1.14.2020

[film] Jojo Rabbit (2019)

8日、水曜日の晩、Picturehouse Centralで見ました。
監督は“Thor: Ragnarok” (2017)のTaika Waititiで、彼はこの作品でも初期の”Boy” (2010)でも – これはとてもよい作品 - 主人公(の男の子)と父親との関係をずっと描き続けている気がする。
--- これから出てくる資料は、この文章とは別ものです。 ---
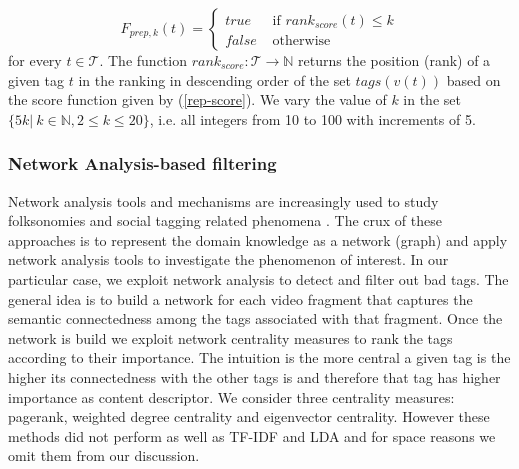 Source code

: \begin{equation}
F_{prep,k}(t) = \left\{ 
	\begin{array}{rl}
	true &\mbox{ if $rank_{score}(t) \leq k$} \\
	false &\mbox{ otherwise}
	\end{array}
\right.
\end{equation}
for every $t \in \mathcal{T}$. The function $rank_{score}: \mathcal{T} \rightarrow \mathbb{N}$ returns the  position (rank) of a given tag $t$ in the ranking in descending order of the set $tags(v(t))$ based on the score function given by (\ref{rep-score}). We vary the value of $k$ in the set $\{5k|~k\in \mathbb{N}, 2 \leq k \leq 20\}$, i.e. all integers from 10 to 100 with increments of 5.

\subsubsection{Network Analysis-based filtering}
Network analysis tools and mechanisms \cite{netan1,netan2} are increasingly used to study folksonomies and social tagging related phenomena \cite{jilung2011network,conf/csse/Wu08b,journals/corr/abs-cs-0509072,Mika:2007:OUU:1229184.1229195,ilprints775,conf/iics/BothorelB11}. The crux of these approaches is to  represent the domain knowledge as a network (graph) and apply network analysis tools to investigate the phenomenon of interest. In our particular case, we exploit network analysis to detect and filter out bad tags. The general idea is to build a network for each video fragment that captures the semantic connectedness among the tags associated with that fragment. Once the network is build we exploit network centrality measures to rank the tags according to their importance. The intuition is the more central a given tag is the higher its connectedness with the other tags is and therefore that tag has higher importance as content descriptor. We consider three centrality measures: pagerank, weighted degree centrality and eigenvector centrality. However these methods did not perform as well as TF-IDF and LDA and for space reasons we omit them from our discussion.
第二次大戦末期のドイツでJohannes "Jojo" Betzler (Roman Griffin Davis)はママのRosie (Scarlett Johansson)とふたりで暮らしていて、父はイタリアかどこかの戦場に行ったまま消息を絶ち、姉はインフルエンザで亡くなっていて、ママは不在のことが多くて、彼のところには想像上の父親だか友人だかのAdolf Hitler (Taika Waititi)が頻繁に現れて横で騒いでくれたり励ましてくれたりする。
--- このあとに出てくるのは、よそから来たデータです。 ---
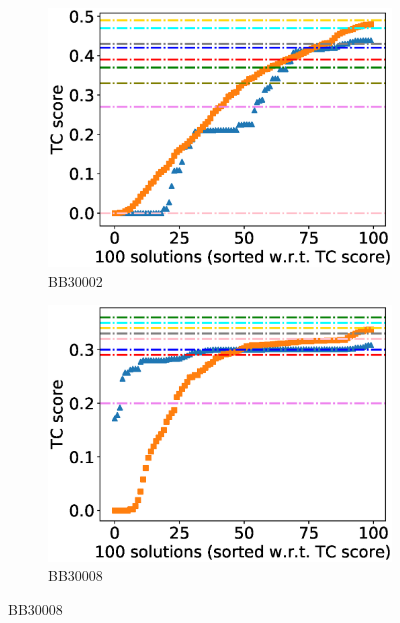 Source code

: \begin{figure}[!htbp]
	
	\begin{adjustwidth}{-1cm}{-1cm}
		\centering
		\begin{subfigure}{0.22\textwidth}
			\includegraphics[width=\columnwidth]{Figure/summary/precomputedInit/Balibase/BB30002_tc_density_single_run_2}
			\caption{BB30002}
		\end{subfigure}	
		\begin{subfigure}{0.22\textwidth}
			\includegraphics[width=\columnwidth]{Figure/summary/precomputedInit/Balibase/BB30008_tc_density_single_run_2}
			\caption{BB30008}
		\end{subfigure}

\end{adjustwidth}
\end{figure}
でも子供たちのためのナチスの学校に行ってもJojoはドジでウサギを殺すこともできない臆病者って虐められてばかりで、そのうち間抜けな事故で大けがをして自宅に戻された彼は、そこの隠し扉の奥に潜んで暮らしていたElsa (Thomasin McKenzie)と出会ってびっくりして、始めはJewじゃないか、って反発したりするのだがだんだん仲良くなっていく。

並行して留守のまま何かをしているらしいママのこととか、よくわかんないけどかっこいいCaptain (Sam Rockwell)がいたり、お家の中に捜索が入ったり、戦局が変わって家の周囲でも爆撃がひどくなってきたりいろいろあって、Elsaとたったひとり彼女を匿うJojoはどうなっていくのか。

酷くてしんどい大人の世界から離れて自分たちだけのユートピアに向かおうとする子供たちとその周囲の変てこな大人たちを描いたドラマとしてはWes Andersonの“Moonrise Kingdom” (2012)なんかがあって、そのカラフルで儚いかんじが始めは近いのかも、って思ったりもしたし、そういう子供たちにとっての戦争を描いた映画があってもよいとは思うのだが、でもやはり、ナチスがあれだけ正面に出てきて、アンネ・フランクみたいなElsaがいたり、街や家が壊されたりしているのを見ると、これは絵空事として済まされるものでもないのではないか、って。

ああいう戦時下の子供たち、というと映画でまず思い浮かべてしまうのは、自ら成長することを止めてしまった”The Tin Drum” (1979)のOskarなんかで、要は(笑えるところはいっぱいあるし、彼は笑いたいのだろうし、笑ってよいのかもしれないけど)あんまり笑えない。 あんなふうにダンスをすることもできないまま、親とお別れをいうこともできないままに亡くなっていった沢山の子供たちがいたことを振りきってしまうことができない、っていうあたりが(少なくとも)英国でのレビューがあまりよくない背景にはあるのではないかしら。

もちろん、あの厳しく辛い時代、彼らなりに逞しく懸命に生きた子供たちを描いたドラマとして、多くの人たちが絶賛するのはわかる。 けど、ヨーロッパの人たちにとって、ナチスのことって、本当にまだ生々しい、忘れてはいけない傷に向かい合うことでもあるのではないか、って。(にっぽんは?)

Elsa役のThomasin McKenzieさんは“Leave No Trace” (2018)でも大人社会から隠れて逃げて居場所を見つけようとする役だったねえ(しかも、ここでもうさぎが..)。


毎年のオスカーもオスカーの候補選定も、べつにどうでもいい行事なのだが、今年ほど自分の好きだった作品がことごとく徹底的に無視された年はないので、なんだろうな? って思っている。 もちろん、だーれも悪くない、の。